|
I have never used LINQ and never will...
For me,the optimum form of access to a database is through the use of stored procedures and functions with a Data Access Layer.
All the other inline code frameworks from LINQ to ORMs simply add massive layers of software between the client and the database, which is inherently inefficient.
Over the years, the trend has been to push increasingly more to the client but this violates good standards of n-tiered development, which has always been the overriding standard for quality system design.
No matter how you slice or dice it, n-tiered implementations done properly simply cannot be beaten in terms of efficiency and ease-of-maintenance.
However, recent generations of developers seem to insist upon stuffing as much as possible at the client, especially in the web environments, which in the latter case, only makes them less secure.
The thin-client has always been and will always be the most efficient form of development given the state of current architectures and topologies...
Steve Naidamast
Sr. Software Engineer
Black Falcon Software, Inc.
blackfalconsoftware@outlook.com
|
|
|
|
|
There are places where LINQ works even in the scenarios you describe.
|
|
|
|
|
Thank you for the controversial opinion.
I wrote this article from the perspective that many C# developers in my environment think that every problem can be solved with C#.
There is a saying in German: Those who only have a hammer see a nail in every problem.
I see it in a more differentiated way and would like to recommend that one should not close oneself off to one (for loops) or the other (LINQ) solution approach from the outset for ideological reasons. And that also applies to the trench warfare between C++ and C#.
|
|
|
|
|
I don't believe I have ever aligned myself with any technical ideology.
Its just that with a lot of the "new" techniques for doing various things in development, I see little no advantage to using them.
For example, the use of a List(Type Of) over an ArrayList. It is of course true that with a List(Type Of) you eliminate the costly boxing and unboxing internal processes. However, on the other hand, how many objects would one ever put into an ArrayList that a user would notice the lesser efficiency?
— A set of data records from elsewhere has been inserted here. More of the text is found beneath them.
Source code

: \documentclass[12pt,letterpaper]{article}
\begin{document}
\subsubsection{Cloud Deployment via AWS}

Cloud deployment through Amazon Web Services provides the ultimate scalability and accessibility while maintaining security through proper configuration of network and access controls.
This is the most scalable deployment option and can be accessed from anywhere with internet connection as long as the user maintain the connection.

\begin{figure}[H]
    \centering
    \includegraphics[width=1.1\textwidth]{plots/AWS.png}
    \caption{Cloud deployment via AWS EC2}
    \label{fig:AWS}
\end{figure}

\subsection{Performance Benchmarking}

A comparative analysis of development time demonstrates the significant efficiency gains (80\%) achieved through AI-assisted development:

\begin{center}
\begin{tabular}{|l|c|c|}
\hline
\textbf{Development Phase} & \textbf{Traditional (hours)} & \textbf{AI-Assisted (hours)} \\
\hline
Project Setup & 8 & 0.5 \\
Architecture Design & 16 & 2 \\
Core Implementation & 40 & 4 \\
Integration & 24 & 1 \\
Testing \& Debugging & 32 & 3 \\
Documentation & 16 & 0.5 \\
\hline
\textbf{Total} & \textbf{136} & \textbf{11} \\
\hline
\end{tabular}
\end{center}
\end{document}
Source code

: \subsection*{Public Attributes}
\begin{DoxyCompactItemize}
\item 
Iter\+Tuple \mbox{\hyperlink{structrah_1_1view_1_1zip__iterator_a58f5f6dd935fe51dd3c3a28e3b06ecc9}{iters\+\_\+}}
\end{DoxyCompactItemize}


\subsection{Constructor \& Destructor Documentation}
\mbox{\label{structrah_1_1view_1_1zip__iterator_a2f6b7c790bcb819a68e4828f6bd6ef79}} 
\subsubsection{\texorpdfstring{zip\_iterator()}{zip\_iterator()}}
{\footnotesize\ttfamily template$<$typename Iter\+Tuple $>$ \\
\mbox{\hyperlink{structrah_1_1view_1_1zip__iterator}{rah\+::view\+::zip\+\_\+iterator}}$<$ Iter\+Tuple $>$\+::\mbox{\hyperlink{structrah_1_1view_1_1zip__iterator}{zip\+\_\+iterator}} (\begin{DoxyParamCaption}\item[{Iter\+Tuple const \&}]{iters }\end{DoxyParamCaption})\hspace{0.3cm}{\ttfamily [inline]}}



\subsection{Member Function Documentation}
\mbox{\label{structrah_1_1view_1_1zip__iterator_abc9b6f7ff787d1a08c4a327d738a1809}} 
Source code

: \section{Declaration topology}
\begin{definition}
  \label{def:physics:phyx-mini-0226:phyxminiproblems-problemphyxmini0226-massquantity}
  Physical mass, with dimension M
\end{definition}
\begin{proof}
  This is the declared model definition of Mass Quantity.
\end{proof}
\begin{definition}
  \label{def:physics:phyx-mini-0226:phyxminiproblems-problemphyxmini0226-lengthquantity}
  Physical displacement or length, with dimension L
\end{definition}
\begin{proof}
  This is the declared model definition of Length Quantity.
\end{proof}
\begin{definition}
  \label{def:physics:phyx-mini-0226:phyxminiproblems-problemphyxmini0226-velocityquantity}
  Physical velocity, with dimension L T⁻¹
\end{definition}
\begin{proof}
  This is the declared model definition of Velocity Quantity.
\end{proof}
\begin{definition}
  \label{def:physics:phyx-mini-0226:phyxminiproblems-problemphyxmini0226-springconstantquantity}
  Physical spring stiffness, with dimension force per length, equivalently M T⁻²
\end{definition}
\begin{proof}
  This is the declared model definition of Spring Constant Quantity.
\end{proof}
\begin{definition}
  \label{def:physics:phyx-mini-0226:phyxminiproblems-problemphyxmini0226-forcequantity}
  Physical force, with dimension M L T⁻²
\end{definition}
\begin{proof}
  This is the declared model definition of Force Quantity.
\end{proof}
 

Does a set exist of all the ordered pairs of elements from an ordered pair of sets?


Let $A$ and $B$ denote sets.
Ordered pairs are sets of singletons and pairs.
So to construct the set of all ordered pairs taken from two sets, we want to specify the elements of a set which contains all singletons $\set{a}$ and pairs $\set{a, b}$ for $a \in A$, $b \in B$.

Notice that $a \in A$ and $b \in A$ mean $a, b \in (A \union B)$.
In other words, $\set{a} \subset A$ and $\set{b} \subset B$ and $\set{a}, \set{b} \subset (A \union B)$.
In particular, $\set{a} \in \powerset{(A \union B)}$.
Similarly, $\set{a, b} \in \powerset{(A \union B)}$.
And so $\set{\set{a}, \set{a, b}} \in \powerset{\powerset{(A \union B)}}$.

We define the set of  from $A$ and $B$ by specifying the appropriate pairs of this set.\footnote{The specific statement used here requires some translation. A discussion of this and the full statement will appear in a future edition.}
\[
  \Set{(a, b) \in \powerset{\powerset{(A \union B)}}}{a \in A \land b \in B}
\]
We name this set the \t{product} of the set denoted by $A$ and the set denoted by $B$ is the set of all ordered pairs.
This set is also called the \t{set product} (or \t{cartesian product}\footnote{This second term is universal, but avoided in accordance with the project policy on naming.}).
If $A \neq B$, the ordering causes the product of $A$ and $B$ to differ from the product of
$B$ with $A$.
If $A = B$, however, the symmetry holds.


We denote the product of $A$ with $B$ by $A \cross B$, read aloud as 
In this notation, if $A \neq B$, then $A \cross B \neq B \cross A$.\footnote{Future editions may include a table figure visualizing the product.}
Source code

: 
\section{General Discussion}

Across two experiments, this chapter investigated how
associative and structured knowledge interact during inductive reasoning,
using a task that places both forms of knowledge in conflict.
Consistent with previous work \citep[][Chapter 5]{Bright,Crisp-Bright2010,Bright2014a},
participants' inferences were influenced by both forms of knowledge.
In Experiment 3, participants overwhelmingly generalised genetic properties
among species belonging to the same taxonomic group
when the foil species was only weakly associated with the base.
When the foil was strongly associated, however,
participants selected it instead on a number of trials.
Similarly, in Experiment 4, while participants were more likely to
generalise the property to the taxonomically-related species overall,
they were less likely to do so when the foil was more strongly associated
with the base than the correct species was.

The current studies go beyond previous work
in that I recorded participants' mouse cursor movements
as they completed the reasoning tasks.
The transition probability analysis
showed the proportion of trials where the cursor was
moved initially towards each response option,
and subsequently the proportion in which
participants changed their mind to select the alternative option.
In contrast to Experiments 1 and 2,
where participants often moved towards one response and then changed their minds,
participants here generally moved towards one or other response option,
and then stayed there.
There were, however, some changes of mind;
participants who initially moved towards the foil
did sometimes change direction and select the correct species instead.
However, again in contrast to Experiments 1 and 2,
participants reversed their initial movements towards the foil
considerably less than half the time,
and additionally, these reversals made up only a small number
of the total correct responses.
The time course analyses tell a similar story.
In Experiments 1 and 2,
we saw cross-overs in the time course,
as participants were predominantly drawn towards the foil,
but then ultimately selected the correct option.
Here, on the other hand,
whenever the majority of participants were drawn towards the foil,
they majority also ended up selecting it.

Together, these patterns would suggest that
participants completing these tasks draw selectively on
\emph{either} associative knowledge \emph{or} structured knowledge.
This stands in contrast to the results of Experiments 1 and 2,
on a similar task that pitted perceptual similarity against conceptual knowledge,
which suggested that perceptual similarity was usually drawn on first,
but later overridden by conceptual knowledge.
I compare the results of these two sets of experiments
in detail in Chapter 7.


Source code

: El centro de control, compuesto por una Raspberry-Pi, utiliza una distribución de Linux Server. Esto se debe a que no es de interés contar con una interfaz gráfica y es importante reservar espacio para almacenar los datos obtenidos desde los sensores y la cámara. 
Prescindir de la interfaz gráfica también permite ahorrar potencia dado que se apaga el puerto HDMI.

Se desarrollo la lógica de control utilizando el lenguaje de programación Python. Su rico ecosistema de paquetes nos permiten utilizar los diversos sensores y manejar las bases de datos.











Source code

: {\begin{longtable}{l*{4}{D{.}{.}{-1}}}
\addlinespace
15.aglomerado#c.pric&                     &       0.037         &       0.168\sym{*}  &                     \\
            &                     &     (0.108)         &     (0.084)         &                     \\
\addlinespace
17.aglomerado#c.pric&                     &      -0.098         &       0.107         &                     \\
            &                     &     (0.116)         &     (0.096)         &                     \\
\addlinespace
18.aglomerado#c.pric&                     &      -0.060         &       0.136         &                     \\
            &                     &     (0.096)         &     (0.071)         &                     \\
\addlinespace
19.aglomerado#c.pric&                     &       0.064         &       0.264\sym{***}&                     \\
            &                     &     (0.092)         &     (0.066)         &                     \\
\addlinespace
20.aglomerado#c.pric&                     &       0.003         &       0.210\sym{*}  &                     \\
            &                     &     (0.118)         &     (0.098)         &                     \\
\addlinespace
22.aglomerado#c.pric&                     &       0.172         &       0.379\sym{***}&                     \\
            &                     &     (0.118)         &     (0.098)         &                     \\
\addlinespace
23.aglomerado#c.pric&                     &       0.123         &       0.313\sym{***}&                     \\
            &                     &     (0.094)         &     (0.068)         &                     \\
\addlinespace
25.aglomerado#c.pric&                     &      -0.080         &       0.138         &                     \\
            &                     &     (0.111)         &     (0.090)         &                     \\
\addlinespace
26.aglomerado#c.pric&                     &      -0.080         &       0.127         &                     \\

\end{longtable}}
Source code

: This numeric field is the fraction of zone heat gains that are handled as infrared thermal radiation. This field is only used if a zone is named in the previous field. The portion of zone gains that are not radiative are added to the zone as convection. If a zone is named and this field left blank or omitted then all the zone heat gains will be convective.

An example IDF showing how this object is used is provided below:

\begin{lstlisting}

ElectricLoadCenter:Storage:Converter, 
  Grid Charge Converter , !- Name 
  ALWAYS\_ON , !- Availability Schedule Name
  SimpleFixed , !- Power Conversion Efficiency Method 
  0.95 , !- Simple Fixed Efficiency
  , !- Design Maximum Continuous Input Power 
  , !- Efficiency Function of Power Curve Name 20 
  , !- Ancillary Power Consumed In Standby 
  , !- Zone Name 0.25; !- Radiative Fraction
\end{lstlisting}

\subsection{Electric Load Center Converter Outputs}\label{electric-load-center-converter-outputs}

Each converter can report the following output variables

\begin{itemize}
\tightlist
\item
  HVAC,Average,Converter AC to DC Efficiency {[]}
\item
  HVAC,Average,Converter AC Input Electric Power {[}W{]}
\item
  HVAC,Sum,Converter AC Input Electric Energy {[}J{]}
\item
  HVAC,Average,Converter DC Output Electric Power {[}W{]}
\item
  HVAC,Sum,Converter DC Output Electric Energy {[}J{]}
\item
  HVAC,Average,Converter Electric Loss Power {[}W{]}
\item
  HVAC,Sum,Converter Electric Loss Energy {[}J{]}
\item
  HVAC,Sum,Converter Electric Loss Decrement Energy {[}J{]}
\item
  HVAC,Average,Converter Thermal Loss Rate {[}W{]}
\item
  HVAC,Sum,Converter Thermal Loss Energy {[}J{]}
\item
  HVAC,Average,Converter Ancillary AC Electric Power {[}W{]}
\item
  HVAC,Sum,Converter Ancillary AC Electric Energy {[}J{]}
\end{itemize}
Not many I suggest.
I never understood the attraction of LINQ. As one who has done a lot of database development with stored procedures over a very long career, it made little sense to me to begin moving that aspect of my development into a software layer.
True, one does not have to learn the complexities of using stored procedures but then again, years ago, that was what was just expected of a developer.
Also, I am not sure how many different databases other than SQL Server LINQ supports. And since I have worked with quite a few database engines, using LINQ would appear to be a limitation than an enhancement to my skills.
In the end however, it is usually up to the individual developer and how they see the efficiencies and inefficiencies they want to deal with when developing...
Steve Naidamast
Sr. Software Engineer
Black Falcon Software, Inc.
blackfalconsoftware@outlook.com
|
|
|
|
|
I agree with you almost completely. For me, too, new technologies must first prove that they offer advantages before I use them. But I think you're leaving out one aspect: Deferred execution, especially for chained LINQ statements.
|
|
|
|
|
Steve,
I agree, a new technology needs to offer benefits in excess of the learning curve. That's hard to know up front, and why I try to focus on learning small, incremental changes that helps me write higher quality code (easier to maintain, less bugs, less code, more performance - in that order) in less time. (In most cases, the performance of the code is secondary to the efficiency of the developer, the main exception being tight loops.)
Sometimes LINQ lets me be more efficient, and that outweighs the lower performance of LINQ. Other times, the overhead of figuring out how to do the work in LINQ, or the performance penalty, outweighs the benefits.
On List<t>, you left out two key benefits. (1) It eliminates the need to write casts all the time and (2) fewer bugs (type safety blocks invalid casts at compile time, with ArrayList it's a runtime error). Consider:
class Employee { public string FirstName; public string LastName; }
void PrintEmployeeNames(ArrayList EmployeeList)
{
foreach (object o in EmployeeList)
Console.WriteLine($"First Name: {((Employee)o).FirstName}, Last Name: {((Employee)o).LastName}");
}
void PrintEmployeeNames(List<Employee> EmployeeList)
{
foreach (var e in EmployeeList)
Console.WriteLine($"First Name: {e.FirstName}, Last Name: {e.LastName}");
}
The first case requires more code, which carries a cost to the developer and at runtime (verifying the cast). I could rewrite it to only do the cast once, but that would mean writing more code overall. It also has the problem that it could be passed an ArrayList of anything (e.g. Invoices) and you wouldn't know it until that particular code path ran and the code blew up with an invalid cast.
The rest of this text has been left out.